Essay Assignment
A critical life skill is to be able to communicate complex, specialized information to a non-specialist. In addition, your own understanding of most things improves upon explaining it to someone else. If you tutor, you may have noticed this already. One goal of this class is that each student will be able to explain to a lay audience how a single cell gives rise to an entire organism with all the right parts in all the right places.
Write a letter to a parent, friend, sibling, or anyone you choose who is not an expert biologist, explaining how a single cell grows into an entire organism. Your letter should be between 1000-1500 words. The purpose is to help the reader understand how a cell grows into an organism, and how cool it is that we understand it. I encourage you to have fun with this. Find your literary “voice.” Make it interesting and exciting. Grab your reader’s attention and don’t let it go.

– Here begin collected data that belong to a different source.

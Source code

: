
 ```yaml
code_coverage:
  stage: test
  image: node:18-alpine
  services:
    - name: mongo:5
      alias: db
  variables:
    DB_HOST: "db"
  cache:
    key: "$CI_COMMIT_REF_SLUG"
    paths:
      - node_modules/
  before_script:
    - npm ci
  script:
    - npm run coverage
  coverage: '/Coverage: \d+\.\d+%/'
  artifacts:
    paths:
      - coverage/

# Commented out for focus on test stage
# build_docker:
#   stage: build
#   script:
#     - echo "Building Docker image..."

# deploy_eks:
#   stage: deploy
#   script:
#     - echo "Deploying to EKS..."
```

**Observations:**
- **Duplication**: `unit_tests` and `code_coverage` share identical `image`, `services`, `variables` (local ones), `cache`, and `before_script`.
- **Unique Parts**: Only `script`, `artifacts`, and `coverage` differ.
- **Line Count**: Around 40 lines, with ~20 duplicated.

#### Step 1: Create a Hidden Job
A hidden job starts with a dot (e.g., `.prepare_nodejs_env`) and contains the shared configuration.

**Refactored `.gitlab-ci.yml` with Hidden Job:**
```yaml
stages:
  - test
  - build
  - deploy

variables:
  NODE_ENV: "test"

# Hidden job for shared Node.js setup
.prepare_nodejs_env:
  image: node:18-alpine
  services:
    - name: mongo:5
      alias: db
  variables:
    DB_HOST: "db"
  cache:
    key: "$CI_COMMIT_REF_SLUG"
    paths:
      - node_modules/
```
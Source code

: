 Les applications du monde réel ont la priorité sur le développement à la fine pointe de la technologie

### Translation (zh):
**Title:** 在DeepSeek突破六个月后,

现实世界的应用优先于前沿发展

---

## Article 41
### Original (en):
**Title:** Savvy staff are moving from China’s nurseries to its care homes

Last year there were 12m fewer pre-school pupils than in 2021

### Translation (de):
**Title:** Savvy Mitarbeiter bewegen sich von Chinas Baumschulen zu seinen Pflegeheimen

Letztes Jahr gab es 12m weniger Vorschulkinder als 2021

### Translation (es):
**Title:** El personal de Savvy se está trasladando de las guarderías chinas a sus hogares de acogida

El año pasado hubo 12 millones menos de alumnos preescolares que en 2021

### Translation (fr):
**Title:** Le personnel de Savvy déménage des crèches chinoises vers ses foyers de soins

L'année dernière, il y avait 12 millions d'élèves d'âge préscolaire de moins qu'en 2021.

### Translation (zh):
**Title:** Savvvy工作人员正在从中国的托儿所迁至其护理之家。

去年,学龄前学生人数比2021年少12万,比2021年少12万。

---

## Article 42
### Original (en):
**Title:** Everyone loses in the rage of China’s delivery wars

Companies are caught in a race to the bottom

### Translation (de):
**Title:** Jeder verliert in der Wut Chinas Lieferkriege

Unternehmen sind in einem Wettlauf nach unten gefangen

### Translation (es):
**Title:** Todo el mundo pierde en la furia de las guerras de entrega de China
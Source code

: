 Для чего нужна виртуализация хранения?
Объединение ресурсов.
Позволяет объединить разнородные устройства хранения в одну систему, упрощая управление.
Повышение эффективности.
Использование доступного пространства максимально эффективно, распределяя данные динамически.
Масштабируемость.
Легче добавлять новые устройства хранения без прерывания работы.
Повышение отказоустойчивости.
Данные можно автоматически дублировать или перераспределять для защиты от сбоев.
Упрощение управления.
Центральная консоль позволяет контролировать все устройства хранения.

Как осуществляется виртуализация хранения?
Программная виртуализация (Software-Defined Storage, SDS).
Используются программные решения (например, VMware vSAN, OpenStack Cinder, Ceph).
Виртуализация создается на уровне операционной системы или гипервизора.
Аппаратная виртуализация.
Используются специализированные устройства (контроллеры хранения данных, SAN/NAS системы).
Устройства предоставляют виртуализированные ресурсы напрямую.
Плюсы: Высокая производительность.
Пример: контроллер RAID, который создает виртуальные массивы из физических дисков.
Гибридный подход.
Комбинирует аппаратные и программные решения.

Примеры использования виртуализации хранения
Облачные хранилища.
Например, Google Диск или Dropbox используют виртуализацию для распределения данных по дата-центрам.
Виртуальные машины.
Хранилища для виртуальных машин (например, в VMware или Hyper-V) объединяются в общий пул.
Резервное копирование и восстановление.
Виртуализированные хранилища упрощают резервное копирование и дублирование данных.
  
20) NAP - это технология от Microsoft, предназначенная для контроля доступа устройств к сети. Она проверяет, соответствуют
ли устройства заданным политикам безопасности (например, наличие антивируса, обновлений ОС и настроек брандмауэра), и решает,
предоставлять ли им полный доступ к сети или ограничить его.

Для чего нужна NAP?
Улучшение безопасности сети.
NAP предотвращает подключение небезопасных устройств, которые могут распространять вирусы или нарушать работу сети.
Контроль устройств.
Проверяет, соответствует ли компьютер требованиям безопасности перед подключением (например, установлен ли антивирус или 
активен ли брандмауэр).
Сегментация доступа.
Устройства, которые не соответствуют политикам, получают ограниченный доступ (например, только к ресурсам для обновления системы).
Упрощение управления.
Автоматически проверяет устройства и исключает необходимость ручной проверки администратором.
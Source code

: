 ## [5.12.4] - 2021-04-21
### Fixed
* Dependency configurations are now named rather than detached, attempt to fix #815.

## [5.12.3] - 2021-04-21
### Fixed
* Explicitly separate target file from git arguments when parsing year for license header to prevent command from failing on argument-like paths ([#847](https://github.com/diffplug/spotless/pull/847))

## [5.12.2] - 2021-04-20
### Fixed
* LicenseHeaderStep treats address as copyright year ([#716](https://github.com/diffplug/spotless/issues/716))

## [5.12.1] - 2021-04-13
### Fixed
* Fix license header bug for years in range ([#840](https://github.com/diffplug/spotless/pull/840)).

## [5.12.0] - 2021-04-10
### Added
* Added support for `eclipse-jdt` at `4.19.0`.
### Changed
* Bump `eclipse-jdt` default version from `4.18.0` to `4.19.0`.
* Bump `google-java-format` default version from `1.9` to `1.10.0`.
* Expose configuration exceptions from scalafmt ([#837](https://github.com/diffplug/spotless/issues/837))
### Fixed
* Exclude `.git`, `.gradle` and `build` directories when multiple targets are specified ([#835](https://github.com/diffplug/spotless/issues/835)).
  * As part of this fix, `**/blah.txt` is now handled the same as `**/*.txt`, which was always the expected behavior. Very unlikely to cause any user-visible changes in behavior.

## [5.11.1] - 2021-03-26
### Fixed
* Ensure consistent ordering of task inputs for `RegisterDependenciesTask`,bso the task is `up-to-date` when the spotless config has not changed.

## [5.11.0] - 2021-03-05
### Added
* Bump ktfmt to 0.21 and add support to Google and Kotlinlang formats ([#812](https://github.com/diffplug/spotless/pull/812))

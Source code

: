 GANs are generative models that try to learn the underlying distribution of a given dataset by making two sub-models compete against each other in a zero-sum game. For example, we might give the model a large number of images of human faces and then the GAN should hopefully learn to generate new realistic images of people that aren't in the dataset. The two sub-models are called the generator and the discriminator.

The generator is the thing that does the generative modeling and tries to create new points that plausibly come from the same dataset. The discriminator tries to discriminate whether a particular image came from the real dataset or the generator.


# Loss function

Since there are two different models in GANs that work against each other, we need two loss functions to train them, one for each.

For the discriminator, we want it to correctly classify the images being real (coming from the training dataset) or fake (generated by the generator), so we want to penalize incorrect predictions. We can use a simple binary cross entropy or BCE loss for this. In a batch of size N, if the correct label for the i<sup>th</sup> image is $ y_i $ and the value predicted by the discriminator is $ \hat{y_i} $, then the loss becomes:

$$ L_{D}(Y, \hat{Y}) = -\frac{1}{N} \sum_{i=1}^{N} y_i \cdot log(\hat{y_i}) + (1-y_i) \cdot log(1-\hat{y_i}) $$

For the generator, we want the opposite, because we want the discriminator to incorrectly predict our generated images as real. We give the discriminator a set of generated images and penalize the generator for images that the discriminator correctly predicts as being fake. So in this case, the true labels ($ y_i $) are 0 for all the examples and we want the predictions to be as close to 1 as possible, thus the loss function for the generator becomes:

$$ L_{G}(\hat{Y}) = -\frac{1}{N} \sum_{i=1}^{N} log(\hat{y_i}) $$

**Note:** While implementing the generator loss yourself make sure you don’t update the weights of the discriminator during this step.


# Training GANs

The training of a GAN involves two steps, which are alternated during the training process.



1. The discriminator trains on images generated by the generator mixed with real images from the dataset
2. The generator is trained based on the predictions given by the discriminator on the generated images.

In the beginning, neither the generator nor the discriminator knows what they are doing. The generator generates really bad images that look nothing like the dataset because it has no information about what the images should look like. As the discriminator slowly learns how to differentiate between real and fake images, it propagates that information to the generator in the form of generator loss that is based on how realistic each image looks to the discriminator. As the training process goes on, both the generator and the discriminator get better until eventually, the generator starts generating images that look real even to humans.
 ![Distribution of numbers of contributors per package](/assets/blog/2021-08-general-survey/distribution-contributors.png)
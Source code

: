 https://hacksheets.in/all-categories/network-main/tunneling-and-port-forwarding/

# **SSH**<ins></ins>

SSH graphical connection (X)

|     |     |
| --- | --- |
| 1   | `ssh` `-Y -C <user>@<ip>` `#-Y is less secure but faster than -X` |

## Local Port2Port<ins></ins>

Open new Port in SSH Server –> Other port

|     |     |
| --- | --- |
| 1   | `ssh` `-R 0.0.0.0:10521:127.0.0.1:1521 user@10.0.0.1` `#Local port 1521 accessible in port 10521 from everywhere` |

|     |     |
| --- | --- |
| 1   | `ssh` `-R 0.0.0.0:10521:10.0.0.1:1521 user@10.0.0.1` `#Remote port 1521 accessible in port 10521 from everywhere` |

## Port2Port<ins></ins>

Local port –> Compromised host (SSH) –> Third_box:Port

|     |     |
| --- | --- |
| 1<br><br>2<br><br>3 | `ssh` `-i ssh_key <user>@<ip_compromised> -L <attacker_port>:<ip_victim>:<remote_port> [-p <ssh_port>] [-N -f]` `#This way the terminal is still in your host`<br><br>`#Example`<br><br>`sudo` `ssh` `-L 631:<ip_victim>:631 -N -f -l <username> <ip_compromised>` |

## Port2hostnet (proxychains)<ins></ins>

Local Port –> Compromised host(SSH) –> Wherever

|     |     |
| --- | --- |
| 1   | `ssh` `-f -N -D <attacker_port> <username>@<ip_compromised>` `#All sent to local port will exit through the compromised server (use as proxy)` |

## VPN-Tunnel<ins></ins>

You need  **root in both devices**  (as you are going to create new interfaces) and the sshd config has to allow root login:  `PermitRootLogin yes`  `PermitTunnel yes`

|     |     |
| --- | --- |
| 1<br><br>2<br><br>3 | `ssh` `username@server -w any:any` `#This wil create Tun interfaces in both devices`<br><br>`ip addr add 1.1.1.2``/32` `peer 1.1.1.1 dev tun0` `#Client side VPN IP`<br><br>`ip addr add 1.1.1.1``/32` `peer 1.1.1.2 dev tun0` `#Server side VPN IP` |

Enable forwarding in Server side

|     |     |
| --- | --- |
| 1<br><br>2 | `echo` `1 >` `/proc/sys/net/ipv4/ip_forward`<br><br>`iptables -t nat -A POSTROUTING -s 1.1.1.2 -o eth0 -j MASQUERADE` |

Please include all of the following terms and concepts in your letter. You may present them in any order that makes sense to you. Emphasize what you think your recipient will find most interesting.
Fertilization
Discovery of Juno
Block to polyspermy
Gastrulation
Ectoderm
Mesoderm
Endoderm
Pattern formation
Differential gene expression
Model organisms
Morphogen gradients
Bicoid and Nanos
WNTS and BMPs
HOX genes
Evolutionary conservation
Discovery of Hedgehog in flies
Sonic Hedgehog
Birth defects due to mutations in SHH
Cyclopia
Single midline incisor tooth
Cancer caused by hyperactivation of SHH signaling
Embryonic stem cells (ESCs)
Induced pluripotent stem cells (iPSCs)
Define ESCs and iPSCs
Compare and contrast advantages and disadvantages of ESCs and iPSCs What are the most optimistic possibilities for their use?
What are the challenges?
As an example, I’ve provided the beginning and ending paragraphs of such a letter. It is critical that you explain any terms the reader is not likely to know (which is most of them).
Sample opening and closing
Dear Dad,
I am taking the coolest class this quarter! We’re learning how a single cell, the fertilized egg builds itself into an entire animal. Would you believe that we actually understand how this works, molecular step by molecular step? And that you and I share all kinds of genes with fruit flies, worms, and chickens? I know, right? Here is just a small fraction of what we have learned in a few weeks.
….
I hope you think it is as amazing as I do that we can actually explain, step by step, how a single cell builds an animal. You know, for the first few thousand years of human thought, no one even knew that a single cell develops into the whole organism, much less how it happens. Looking forward to seeing all of you over Spring Break. I can’t wait to tell you even more details about how developmental biology has brought us to the brink of a medical revolution.